The second chapbook, Huntington Lyrics, was published in 2002. At the Huntington nearly every day, we had plenty of material to use. Each morning as I drove through the gates, my mood would distinctly improve, so I contributed a poem about that experience:
It separates sadness
hidden in the mountains
from essential beauty and form,
places of perplexity
from patterned harmony,
and so the dilemma from its remedy.
Threshold of determined blooming,
gateway to the perpetuation of enlivened
air; this world is categorized
for sun, for green, and for perception.
Find hope, all who enter here.
Dimness is abandoned,
and born, the realization of light.
The third chapbook, Garden Lyrics, gave us the chance to write some poems for our “Centennial Salute to William Hertrich,” the man who designed the Botanical Gardens.

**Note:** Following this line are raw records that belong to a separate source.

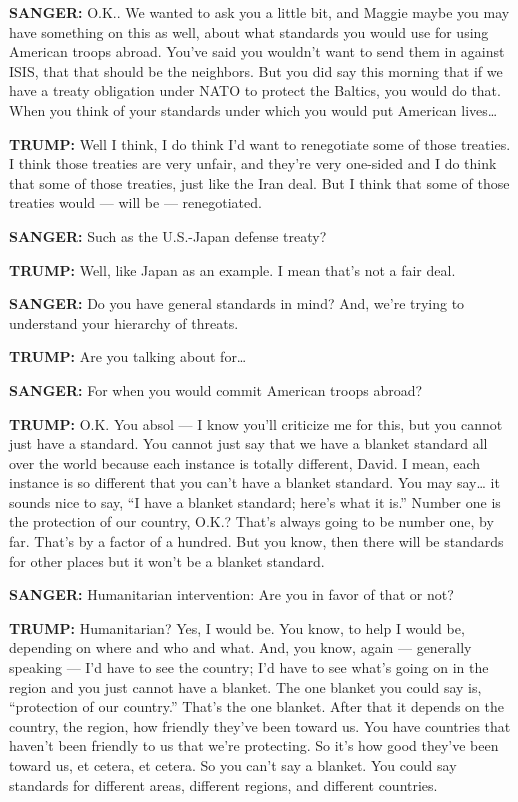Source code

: \textbf{SANGER:} O.K.. We wanted to ask you a little bit, and Maggie
maybe you may have something on this as well, about what standards you
would use for using American troops abroad. You've said you wouldn't
want to send them in against ISIS, that that should be the neighbors.
But you did say this morning that if we have a treaty obligation under
NATO to protect the Baltics, you would do that. When you think of your
standards under which you would put American lives\ldots{}

\textbf{TRUMP:} Well I think, I do think I'd want to renegotiate some of
those treaties. I think those treaties are very unfair, and they're very
one-sided and I do think that some of those treaties, just like the Iran
deal. But I think that some of those treaties would --- will be ---
renegotiated.

\textbf{SANGER:} Such as the U.S.-Japan defense treaty?

\textbf{TRUMP:} Well, like Japan as an example. I mean that's not a fair
deal.

\textbf{SANGER:} Do you have general standards in mind? And, we're
trying to understand your hierarchy of threats.

\textbf{TRUMP:} Are you talking about for\ldots{}

\textbf{SANGER:} For when you would commit American troops abroad?

\textbf{TRUMP:} O.K. You absol --- I know you'll criticize me for this,
but you cannot just have a standard. You cannot just say that we have a
blanket standard all over the world because each instance is totally
different, David. I mean, each instance is so different that you can't
have a blanket standard. You may say\ldots{} it sounds nice to say, ``I
have a blanket standard; here's what it is.'' Number one is the
protection of our country, O.K.? That's always going to be number one,
by far. That's by a factor of a hundred. But you know, then there will
be standards for other places but it won't be a blanket standard.

\textbf{SANGER:} Humanitarian intervention: Are you in favor of that or
not?

\textbf{TRUMP:} Humanitarian? Yes, I would be. You know, to help I would
be, depending on where and who and what. And, you know, again ---
generally speaking --- I'd have to see the country; I'd have to see
what's going on in the region and you just cannot have a blanket. The
one blanket you could say is, ``protection of our country.'' That's the
one blanket. After that it depends on the country, the region, how
friendly they've been toward us. You have countries that haven't been
friendly to us that we're protecting. So it's how good they've been
toward us, et cetera, et cetera. So you can't say a blanket. You could
say standards for different areas, different regions, and different
countries.

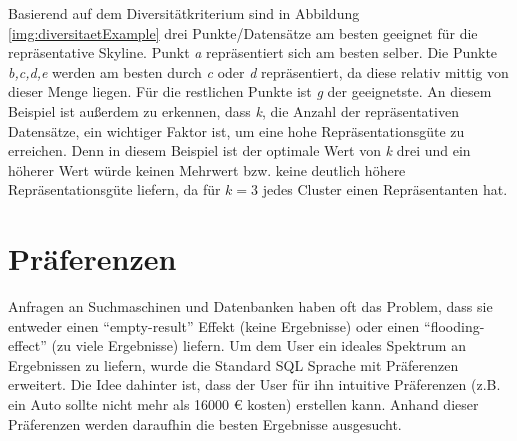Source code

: {Basierend auf dem Diversitätkriterium sind in Abbildung \ref{img:diversitaetExample} drei Punkte/Datensätze am besten geeignet für die repräsentative Skyline. Punkt \textit{a} repräsentiert sich am besten selber. Die Punkte \textit{b,c,d,e} werden am besten durch \textit{c} oder \textit{d} repräsentiert, da diese relativ mittig von dieser Menge liegen. Für die restlichen Punkte ist \textit{g} der geeignetste.
An diesem Beispiel ist außerdem zu erkennen, dass \textit{k}, die Anzahl der repräsentativen Datensätze, ein wichtiger Faktor ist, um eine hohe Repräsentationsgüte zu erreichen. Denn in diesem Beispiel ist der optimale Wert von \textit{k} drei und ein höherer Wert würde keinen Mehrwert bzw. keine deutlich höhere Repräsentationsgüte liefern, da für $k=3$ jedes Cluster einen Repräsentanten hat.
\section{Präferenzen}
\label{ch:Grundlagen:sec:präferenzen}
Anfragen an Suchmaschinen und Datenbanken haben oft das Problem, dass sie entweder einen \enquote{empty-result} Effekt (keine Ergebnisse) oder einen \enquote{flooding-effect} (zu viele Ergebnisse) liefern. Um dem User ein ideales Spektrum an Ergebnissen zu liefern, wurde die Standard SQL Sprache mit Präferenzen erweitert. Die Idee dahinter ist, dass der User für ihn intuitive Präferenzen (z.B. ein Auto sollte nicht mehr als 16000 \euro{} kosten) erstellen kann. Anhand dieser Präferenzen werden daraufhin die besten Ergebnisse ausgesucht.

\begin{figure}[H]
\centering
{}
\end{figure}}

Christopher Adde, a staff member at the library, wrote one of his typically pleasant and celebratory poems:
In the Garden
The people come as one assumes
To view the plants and vivid blooms
But there are those who much like me
Take joy in butterfly and bee
And birds that tend their latest brood
While Mantid poise in search of food
What wondrous sights this garden brings
Wildlife that scurries, chirps and sings
Lizards lazing in the sun
Turtles playing having fun
Squirrels dashing all day long
Amid the cheerful human throng.
The poets are still meeting; members come and go. I heard rumors of a new chapbook, but I have not confirmed them. Some of the group’s luminaries have departed this earth for the final Paradise. I think of them tonight and hear their voices, the individual cadences of each one reading a sublime and essential poem.